• ASSIGNMENT
For each line below that holds the string "diagnose", add one to a tally; report that tally alone.

(Stored dataset items)
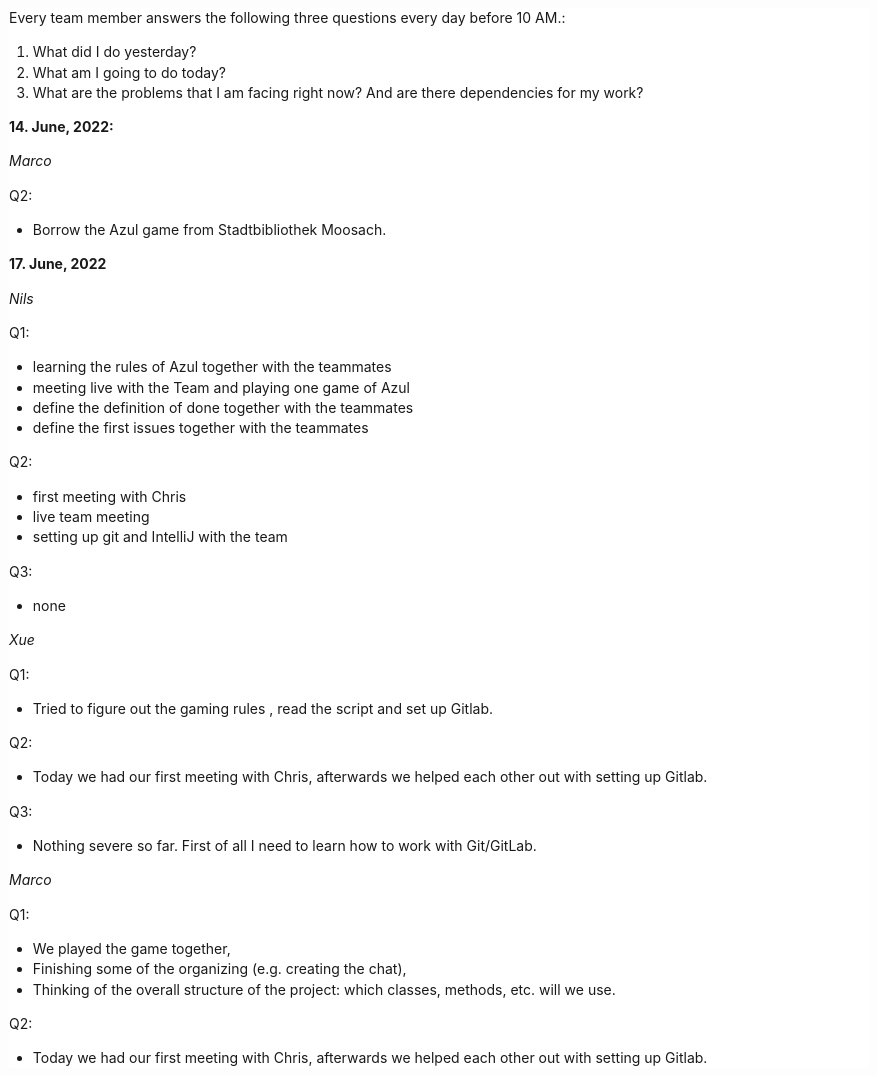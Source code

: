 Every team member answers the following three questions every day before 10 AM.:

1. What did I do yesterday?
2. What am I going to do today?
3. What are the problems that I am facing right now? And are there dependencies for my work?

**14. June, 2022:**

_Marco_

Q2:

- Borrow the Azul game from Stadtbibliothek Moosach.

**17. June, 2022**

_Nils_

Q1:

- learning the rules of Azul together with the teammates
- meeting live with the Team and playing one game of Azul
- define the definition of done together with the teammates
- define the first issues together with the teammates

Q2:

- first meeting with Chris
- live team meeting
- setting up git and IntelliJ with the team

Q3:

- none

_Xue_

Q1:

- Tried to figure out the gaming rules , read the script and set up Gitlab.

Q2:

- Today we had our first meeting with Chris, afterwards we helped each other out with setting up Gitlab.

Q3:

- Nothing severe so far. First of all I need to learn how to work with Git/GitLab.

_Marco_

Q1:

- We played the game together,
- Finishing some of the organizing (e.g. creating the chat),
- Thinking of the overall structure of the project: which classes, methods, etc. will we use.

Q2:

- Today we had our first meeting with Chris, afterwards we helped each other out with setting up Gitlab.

---

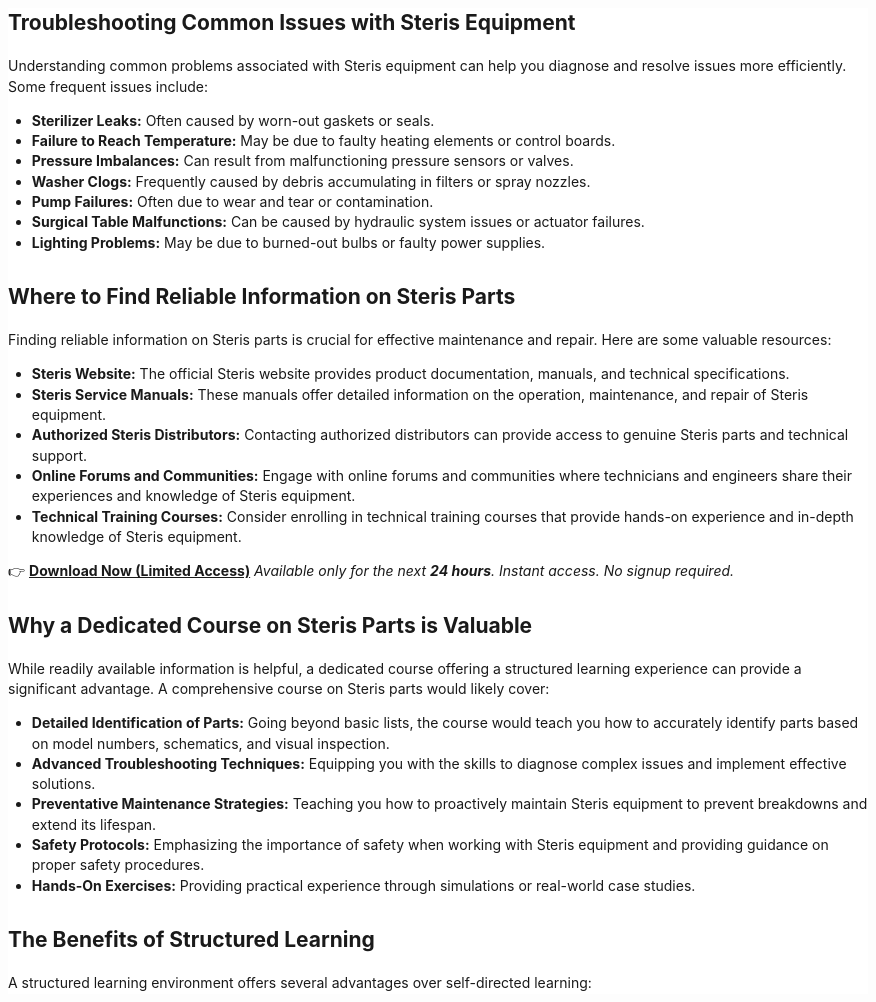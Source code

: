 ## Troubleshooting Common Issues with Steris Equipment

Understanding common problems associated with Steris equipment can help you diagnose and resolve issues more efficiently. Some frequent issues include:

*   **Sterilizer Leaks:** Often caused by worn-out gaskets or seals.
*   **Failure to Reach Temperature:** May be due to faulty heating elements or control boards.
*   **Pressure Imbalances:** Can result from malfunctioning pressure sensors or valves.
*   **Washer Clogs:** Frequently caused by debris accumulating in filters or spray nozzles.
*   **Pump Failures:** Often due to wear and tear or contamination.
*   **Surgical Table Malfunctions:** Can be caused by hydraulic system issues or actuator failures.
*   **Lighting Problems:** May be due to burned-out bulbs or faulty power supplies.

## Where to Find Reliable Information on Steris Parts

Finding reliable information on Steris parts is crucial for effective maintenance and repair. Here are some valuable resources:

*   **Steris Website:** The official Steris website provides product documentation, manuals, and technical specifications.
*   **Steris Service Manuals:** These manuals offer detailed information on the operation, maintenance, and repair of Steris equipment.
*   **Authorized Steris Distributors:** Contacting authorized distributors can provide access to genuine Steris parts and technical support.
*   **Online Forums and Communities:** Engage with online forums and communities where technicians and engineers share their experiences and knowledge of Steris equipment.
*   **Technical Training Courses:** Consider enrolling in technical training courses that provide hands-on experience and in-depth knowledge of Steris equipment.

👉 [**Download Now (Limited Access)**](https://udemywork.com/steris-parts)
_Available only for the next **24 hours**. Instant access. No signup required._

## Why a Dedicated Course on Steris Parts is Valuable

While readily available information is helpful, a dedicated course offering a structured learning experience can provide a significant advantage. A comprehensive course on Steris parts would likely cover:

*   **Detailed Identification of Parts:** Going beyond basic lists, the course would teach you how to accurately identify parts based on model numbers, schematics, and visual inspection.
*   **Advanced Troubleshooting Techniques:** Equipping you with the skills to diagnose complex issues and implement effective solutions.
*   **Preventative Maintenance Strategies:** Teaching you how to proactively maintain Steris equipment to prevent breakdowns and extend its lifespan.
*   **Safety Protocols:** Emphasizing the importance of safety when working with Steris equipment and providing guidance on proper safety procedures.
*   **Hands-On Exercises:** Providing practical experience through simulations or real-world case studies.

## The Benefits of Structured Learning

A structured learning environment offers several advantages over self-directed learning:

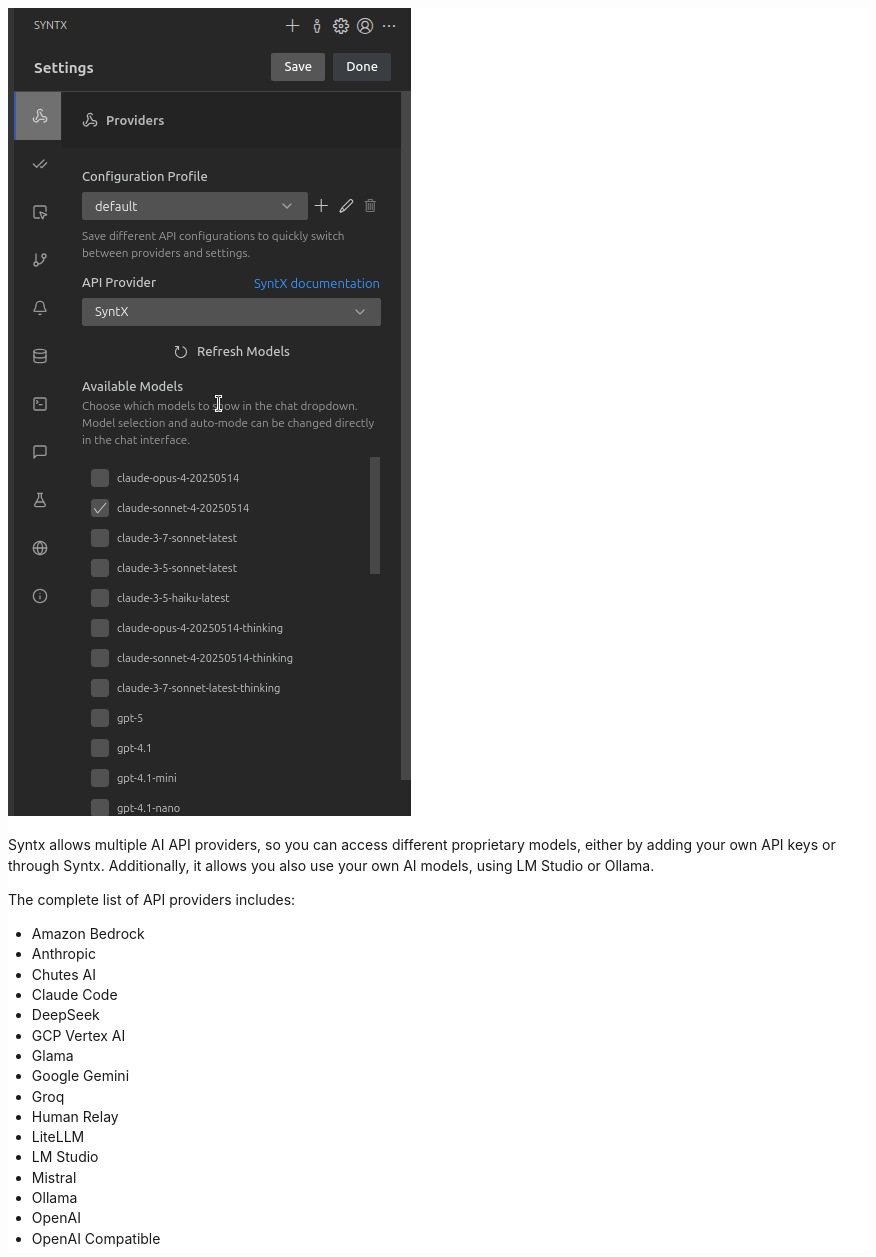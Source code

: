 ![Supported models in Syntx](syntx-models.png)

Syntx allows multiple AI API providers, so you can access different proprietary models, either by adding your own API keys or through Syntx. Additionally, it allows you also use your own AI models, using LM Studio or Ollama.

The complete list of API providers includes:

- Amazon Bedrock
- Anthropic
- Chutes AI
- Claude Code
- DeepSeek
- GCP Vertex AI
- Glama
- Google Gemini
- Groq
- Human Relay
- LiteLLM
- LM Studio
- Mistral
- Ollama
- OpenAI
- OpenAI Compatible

• PROBLEM SOLUTION
2